We begin with an overview of modern bankruptcy legislation. Prior to 1978, federal district courts could refer matters within the traditional "summary jurisdiction" of bankruptcy courts to specialized bankruptcy referees.5 See Northern Pipeline Constr. Co. v. Marathon Pipe Line Co., 458 U.S. 50, 53, 102 S.Ct. 2858, 73 L.Ed.2d 598 (1982) (plurality opinion). Summary jurisdiction covered claims involving "property in the actual or constructive possession of the [bankruptcy] court," ibid., i.e., claims regarding the apportionment of the existing bankruptcy estate among creditors. See Brubaker, A "Summary" Statutory and Constitutional Theory of Bankruptcy Judges' Core Jurisdiction After Stern v. Marshall, 86 Am. Bankr. L.J. 121, 124 (2012). Proceedings to augment the bankruptcy estate, on the other hand, implicated the district court's plenary jurisdiction and were not referred to the bankruptcy courts absent both parties' consent. See MacDonald v. Plymouth County Trust Co.,

286 U.S. 263, 266, 52 S.Ct. 505, 76 L.Ed. 1093 (1932) ; see also Brubaker, supra, at 128.

In 1978, Congress enacted sweeping changes to the federal bankruptcy laws. See 92 Stat. 2549. The Bankruptcy Reform Act eliminated the historical distinction between " ‘summary’ " jurisdiction belonging to bankruptcy courts and " ‘plenary’ " jurisdiction belonging to either a district court or an appropriate state court. Northern Pipeline, supra, at 54, 102 S.Ct. 2858 (plurality opinion); see also 1 W. Norton & W. Norton Bankruptcy Law and Practice § 4:12, p. 4–44 (3d ed. 2013). Instead, the 1978 Act mandated that bankruptcy judges "shall exercise" jurisdiction over "all civil proceedings arising under title 11 or arising in or related to cases under title 11."

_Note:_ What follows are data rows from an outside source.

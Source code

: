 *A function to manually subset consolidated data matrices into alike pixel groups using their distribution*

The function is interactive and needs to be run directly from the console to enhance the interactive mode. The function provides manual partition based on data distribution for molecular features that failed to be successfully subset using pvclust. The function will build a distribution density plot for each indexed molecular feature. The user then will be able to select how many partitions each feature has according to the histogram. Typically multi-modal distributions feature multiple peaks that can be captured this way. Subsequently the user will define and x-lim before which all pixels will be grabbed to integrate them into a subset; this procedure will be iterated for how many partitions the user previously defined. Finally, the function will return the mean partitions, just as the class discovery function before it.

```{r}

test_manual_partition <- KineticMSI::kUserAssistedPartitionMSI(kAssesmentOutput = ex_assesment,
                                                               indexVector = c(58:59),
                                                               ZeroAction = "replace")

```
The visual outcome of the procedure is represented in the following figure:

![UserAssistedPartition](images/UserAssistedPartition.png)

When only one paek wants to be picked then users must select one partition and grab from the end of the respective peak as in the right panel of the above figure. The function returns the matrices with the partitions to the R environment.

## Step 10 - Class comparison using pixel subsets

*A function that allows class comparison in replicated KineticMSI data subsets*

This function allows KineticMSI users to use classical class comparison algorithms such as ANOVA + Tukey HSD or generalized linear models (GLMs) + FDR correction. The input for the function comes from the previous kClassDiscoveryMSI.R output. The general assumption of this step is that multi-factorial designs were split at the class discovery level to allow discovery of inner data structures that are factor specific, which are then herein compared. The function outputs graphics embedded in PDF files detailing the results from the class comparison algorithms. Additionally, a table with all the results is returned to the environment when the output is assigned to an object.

28 U.S.C. § 1471(b)-(c) (1976 ed., Supp. IV). Under the 1978 Act, bankruptcy judges were "vested with all of the ‘powers of a court of equity, law, and admiralty,’ " with only a few limited exceptions. Northern Pipeline, 458 U.S., at 55, 102 S.Ct. 2858 (plurality opinion) (quoting § 1481). Notwithstanding their expanded jurisdiction and authority, these bankruptcy judges were not afforded the protections of Article III—namely, life tenure and a salary that may not be diminished. Id., at 53, 102 S.Ct. 2858.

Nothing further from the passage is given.